An OB/GYN physician, who also chose to remain anonymous, told reporters about the impact of the COVID-19 pandemic on the already struggling rural health system in her area.
“COVID hit us hard, but about 6 months later than everyone else. We lost a ton of surgeries in 2020, which hurt the bottom line. We’re still in the black, but barely.”
She continued, expressing concern that her hospital may close its Labor and Delivery unit, as nearby hospitals have done. “Several other hospitals in the area are probably cutting their L&D units—some due to lack of doctors, some due to lack of deliveries. We’re still OK there, but I’m working hard to ensure that by building up a midwifery service so that fewer docs can cover. This will not help maternal morbidity/mortality if all of the rural county hospitals close their L&D units.”

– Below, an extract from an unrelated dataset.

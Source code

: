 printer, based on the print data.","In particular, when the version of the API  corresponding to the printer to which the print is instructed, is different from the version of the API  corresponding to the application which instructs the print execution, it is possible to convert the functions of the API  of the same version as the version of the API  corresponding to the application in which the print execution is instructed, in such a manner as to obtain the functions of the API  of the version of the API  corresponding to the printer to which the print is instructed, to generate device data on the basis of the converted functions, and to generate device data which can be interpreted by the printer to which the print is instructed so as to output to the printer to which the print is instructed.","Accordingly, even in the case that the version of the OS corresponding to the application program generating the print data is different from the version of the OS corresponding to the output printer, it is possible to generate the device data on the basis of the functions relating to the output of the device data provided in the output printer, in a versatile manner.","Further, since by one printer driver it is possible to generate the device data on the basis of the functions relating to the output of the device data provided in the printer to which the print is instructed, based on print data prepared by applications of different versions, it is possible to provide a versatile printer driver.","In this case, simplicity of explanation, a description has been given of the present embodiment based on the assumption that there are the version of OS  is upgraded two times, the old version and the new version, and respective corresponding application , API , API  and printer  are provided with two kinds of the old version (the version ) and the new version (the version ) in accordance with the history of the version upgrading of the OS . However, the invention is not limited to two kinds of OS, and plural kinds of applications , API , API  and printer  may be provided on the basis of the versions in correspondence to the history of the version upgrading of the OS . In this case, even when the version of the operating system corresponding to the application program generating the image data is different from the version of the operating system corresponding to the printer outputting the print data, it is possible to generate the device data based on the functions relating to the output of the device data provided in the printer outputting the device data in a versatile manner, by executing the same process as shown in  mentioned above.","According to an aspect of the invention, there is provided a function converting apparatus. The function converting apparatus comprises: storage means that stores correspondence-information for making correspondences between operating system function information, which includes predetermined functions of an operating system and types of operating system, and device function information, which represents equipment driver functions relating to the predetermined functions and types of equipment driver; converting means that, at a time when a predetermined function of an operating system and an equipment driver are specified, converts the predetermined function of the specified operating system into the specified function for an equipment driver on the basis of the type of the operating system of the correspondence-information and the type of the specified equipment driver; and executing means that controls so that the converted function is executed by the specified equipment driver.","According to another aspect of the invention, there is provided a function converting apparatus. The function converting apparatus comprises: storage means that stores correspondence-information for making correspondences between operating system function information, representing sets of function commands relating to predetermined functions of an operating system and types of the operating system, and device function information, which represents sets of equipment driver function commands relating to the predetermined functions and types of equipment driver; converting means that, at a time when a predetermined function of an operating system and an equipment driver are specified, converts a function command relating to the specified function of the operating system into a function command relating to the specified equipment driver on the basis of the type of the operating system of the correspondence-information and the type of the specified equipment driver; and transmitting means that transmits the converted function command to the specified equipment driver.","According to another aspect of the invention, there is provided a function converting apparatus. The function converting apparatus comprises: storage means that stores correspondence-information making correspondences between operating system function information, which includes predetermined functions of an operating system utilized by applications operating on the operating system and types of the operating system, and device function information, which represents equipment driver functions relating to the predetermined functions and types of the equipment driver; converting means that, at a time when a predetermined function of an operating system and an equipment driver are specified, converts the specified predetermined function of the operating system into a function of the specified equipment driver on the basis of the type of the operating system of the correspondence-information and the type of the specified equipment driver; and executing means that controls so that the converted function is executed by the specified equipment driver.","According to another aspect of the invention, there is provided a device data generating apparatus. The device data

It is the working class that suffers the brunt of the crisis in rural health care. The closure of a county’s hospital creates worsening unemployment, with hundreds of workers abruptly laid off. With the loss of nearby medical care, many workers across all industries forgo care altogether, with no time off or money for gas to make the multiple-hour-long trek to the closest open hospital.
Rural communities are already plagued with other medical shortages. The 2022 AHA report indicated that 70 percent of primary care shortages are in rural areas. In addition, 65 percent of rural counties in the US don’t have a psychiatrist, 47 percent don’t have a psychologist and 81 percent don’t have a psychiatric nurse practitioner. The March of Dimes also recently released a report showing that one-third of US counties are “maternity care deserts,” a tragedy that significantly increases infant and maternal mortality rates in rural and urban areas alike.
Rural hospital closures are wholly the result of the capitalist market, which treats health care provision as a for-profit business rather than a social right. Many facilities, in rural and non-rural areas, have been bought, merged or had cuts to services deemed not lucrative enough. Fueling the profit drive has been the deterioration of Medicaid reimbursement rates accompanying the imposition of the Obama-era Affordable Care Act, which shifted millions of poor Medicaid recipients into the private health insurance industry market.
Emergency rooms and hospitals in rural and urban areas alike are in a deep crisis, reeling from decades of cutbacks and austerity, compounded by the spread of COVID-19 variants, RSV, the flu and unprecedented staffing shortages. At a time when rural health systems are needed more than ever, the increase in hospital closures only underscores the need for a socialist reorganization of health care.